- DATASET RECORDS

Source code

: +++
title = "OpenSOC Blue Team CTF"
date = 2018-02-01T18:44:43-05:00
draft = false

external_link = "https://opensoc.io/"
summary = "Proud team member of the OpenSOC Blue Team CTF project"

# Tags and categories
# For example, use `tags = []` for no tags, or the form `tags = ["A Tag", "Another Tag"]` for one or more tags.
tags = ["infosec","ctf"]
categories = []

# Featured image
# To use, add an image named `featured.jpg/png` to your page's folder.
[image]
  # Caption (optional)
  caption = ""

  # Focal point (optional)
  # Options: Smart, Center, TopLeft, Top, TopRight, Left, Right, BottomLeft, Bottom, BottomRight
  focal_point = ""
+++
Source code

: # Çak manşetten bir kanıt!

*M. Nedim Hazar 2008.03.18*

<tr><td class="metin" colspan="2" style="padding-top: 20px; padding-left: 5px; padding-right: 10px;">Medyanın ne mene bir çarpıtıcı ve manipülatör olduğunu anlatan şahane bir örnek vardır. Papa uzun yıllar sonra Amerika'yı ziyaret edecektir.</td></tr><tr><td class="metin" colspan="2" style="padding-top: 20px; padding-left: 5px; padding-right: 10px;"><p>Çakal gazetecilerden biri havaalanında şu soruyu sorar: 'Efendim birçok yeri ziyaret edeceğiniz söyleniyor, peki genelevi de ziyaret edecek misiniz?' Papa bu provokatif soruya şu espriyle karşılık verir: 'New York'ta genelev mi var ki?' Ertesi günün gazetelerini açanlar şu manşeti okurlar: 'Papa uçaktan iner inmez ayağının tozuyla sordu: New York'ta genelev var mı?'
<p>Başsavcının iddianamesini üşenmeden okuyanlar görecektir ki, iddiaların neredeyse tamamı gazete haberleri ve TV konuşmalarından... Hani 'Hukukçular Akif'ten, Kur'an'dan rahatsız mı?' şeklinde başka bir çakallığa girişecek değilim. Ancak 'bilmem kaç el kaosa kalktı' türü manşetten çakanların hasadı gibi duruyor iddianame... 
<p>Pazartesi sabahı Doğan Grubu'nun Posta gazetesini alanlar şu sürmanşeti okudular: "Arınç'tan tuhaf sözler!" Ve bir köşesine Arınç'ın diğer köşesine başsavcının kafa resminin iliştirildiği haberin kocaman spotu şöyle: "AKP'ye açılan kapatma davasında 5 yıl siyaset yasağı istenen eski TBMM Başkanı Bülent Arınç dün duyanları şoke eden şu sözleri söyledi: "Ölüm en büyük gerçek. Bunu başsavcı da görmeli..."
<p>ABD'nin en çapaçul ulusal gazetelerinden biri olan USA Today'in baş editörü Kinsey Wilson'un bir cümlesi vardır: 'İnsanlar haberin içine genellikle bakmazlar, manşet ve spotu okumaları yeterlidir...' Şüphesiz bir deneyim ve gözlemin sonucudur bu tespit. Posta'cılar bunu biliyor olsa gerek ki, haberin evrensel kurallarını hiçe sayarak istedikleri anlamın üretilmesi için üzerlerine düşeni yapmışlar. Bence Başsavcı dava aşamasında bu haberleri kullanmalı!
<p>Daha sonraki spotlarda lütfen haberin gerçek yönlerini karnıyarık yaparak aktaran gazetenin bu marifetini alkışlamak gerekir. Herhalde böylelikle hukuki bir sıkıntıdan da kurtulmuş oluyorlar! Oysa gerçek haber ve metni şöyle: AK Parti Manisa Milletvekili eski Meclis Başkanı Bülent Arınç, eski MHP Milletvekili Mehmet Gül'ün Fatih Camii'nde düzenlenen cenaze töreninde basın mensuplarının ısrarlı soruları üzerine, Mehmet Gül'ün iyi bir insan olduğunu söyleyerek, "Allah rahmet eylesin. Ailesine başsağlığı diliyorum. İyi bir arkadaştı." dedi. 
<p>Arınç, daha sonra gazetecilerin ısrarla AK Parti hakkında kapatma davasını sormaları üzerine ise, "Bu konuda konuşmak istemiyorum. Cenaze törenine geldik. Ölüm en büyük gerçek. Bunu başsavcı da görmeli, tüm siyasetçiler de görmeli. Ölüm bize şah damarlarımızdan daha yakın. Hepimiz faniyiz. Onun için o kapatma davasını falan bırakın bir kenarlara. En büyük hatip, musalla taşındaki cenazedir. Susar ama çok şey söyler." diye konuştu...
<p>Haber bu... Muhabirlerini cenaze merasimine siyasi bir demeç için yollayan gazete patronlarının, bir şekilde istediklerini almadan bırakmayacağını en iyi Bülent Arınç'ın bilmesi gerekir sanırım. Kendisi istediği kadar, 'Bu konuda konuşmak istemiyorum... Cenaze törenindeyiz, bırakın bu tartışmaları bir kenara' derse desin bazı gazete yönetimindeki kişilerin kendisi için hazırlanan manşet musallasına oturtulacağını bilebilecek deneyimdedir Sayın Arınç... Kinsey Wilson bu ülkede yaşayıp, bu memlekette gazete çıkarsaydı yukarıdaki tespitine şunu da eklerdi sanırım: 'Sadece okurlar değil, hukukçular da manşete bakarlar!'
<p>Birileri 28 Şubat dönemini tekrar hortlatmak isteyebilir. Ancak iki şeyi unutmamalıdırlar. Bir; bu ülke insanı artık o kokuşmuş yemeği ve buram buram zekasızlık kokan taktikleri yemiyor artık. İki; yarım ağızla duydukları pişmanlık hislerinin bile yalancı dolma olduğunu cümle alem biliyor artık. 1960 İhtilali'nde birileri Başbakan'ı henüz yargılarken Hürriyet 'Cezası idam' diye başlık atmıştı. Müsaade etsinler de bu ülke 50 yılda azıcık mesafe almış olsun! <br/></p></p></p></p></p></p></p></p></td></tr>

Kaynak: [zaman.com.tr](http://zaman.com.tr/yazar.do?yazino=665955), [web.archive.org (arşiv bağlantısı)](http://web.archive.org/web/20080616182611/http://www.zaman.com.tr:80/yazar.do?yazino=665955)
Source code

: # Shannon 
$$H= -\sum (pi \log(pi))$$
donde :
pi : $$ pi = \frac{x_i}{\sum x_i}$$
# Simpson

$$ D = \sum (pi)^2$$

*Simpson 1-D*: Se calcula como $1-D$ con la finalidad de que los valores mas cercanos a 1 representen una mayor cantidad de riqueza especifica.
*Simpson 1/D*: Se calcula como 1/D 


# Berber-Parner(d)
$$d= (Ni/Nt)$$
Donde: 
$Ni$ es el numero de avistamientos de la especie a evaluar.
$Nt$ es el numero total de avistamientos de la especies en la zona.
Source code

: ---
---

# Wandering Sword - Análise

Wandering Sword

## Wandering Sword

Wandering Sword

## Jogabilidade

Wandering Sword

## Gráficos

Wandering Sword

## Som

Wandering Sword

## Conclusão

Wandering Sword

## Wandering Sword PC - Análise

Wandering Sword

--

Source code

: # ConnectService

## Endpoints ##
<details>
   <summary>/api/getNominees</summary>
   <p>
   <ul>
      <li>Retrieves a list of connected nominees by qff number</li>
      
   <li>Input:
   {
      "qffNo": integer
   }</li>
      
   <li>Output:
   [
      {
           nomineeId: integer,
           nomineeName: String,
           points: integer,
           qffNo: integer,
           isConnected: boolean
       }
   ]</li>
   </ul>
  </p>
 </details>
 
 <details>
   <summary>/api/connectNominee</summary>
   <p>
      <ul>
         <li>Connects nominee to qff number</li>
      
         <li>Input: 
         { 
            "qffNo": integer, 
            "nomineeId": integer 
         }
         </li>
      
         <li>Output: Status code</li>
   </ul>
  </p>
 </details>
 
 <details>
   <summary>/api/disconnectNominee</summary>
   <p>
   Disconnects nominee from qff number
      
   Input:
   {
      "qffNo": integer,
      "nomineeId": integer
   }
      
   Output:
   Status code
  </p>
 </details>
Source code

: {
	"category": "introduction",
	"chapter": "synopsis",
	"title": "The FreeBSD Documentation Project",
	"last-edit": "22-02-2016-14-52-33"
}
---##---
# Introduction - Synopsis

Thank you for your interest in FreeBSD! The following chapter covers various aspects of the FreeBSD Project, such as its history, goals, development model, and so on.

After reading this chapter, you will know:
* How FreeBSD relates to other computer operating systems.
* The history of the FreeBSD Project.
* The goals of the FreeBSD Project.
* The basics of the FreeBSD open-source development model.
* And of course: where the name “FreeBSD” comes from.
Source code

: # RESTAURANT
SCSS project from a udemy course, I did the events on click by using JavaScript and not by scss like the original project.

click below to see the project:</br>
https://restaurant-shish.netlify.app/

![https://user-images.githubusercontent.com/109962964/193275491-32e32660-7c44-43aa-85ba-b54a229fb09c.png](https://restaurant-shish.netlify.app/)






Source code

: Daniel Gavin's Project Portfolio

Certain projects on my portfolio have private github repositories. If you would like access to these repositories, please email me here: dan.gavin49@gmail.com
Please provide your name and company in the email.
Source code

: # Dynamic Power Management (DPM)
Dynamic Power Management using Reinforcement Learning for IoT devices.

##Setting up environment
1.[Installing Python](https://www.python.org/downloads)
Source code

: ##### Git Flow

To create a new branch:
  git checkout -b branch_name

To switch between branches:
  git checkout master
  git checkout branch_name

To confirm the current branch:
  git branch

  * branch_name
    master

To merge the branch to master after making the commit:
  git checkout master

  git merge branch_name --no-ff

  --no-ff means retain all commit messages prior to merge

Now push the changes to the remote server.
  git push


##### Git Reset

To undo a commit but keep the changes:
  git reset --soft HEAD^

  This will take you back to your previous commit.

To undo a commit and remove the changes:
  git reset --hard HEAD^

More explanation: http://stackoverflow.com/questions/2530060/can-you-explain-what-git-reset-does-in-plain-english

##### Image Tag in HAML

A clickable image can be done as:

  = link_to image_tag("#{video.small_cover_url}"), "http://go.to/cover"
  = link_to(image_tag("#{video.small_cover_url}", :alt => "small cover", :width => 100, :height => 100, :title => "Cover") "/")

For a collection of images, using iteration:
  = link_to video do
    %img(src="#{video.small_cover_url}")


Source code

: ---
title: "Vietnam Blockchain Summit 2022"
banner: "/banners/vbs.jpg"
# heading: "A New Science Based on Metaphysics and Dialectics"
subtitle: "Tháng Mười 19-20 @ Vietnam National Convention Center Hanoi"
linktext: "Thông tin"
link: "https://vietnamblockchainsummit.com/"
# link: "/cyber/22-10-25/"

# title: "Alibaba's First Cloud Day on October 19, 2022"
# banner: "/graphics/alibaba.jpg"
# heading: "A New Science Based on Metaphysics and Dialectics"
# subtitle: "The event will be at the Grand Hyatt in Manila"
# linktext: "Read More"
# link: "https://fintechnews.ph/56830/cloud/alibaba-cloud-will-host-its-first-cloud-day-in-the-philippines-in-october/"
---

- YOUR GOAL
From the data above, return every line from the line that has "open-source development model." up to and including the line that has "Gavin's Project Portfolio", exactly.

- WRITTEN RESPONSE
* The basics of the FreeBSD open-source development model.
* And of course: where the name “FreeBSD” comes from.
Source code

: # RESTAURANT
SCSS project from a udemy course, I did the events on click by using JavaScript and not by scss like the original project.

click below to see the project:</br>
https://restaurant-shish.netlify.app/

![https://user-images.githubusercontent.com/109962964/193275491-32e32660-7c44-43aa-85ba-b54a229fb09c.png](https://restaurant-shish.netlify.app/)






Source code

: Daniel Gavin's Project Portfolio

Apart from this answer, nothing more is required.